ABOUT THIS TASK
Give back all of the data unchanged. Keep every word as it is.

START DATA SUPPLIED

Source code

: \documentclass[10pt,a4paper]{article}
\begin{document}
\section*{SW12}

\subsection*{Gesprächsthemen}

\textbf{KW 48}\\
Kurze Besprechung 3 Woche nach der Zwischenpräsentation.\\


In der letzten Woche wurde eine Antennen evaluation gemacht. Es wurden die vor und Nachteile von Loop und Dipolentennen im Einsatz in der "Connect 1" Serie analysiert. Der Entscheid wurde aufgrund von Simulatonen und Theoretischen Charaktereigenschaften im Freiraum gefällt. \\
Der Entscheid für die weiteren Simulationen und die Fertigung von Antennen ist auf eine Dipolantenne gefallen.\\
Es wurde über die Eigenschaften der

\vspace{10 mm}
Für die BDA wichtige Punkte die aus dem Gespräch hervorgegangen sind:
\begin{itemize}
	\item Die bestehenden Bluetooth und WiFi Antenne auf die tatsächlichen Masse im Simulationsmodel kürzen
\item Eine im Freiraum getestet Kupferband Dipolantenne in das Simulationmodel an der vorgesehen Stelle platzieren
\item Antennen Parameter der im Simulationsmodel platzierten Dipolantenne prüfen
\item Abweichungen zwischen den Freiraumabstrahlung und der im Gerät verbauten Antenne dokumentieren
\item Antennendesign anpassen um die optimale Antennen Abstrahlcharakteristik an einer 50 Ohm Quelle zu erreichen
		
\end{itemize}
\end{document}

END DATA SUPPLIED

EXPECTED ANSWER
Source code

: \documentclass[10pt,a4paper]{article}
\begin{document}
\section*{SW12}

\subsection*{Gesprächsthemen}

\textbf{KW 48}\\
Kurze Besprechung 3 Woche nach der Zwischenpräsentation.\\


In der letzten Woche wurde eine Antennen evaluation gemacht. Es wurden die vor und Nachteile von Loop und Dipolentennen im Einsatz in der "Connect 1" Serie analysiert. Der Entscheid wurde aufgrund von Simulatonen und Theoretischen Charaktereigenschaften im Freiraum gefällt. \\
Der Entscheid für die weiteren Simulationen und die Fertigung von Antennen ist auf eine Dipolantenne gefallen.\\
Es wurde über die Eigenschaften der

\vspace{10 mm}
Für die BDA wichtige Punkte die aus dem Gespräch hervorgegangen sind:
\begin{itemize}
	\item Die bestehenden Bluetooth und WiFi Antenne auf die tatsächlichen Masse im Simulationsmodel kürzen
\item Eine im Freiraum getestet Kupferband Dipolantenne in das Simulationmodel an der vorgesehen Stelle platzieren
\item Antennen Parameter der im Simulationsmodel platzierten Dipolantenne prüfen
\item Abweichungen zwischen den Freiraumabstrahlung und der im Gerät verbauten Antenne dokumentieren
\item Antennendesign anpassen um die optimale Antennen Abstrahlcharakteristik an einer 50 Ohm Quelle zu erreichen
		
\end{itemize}
\end{document}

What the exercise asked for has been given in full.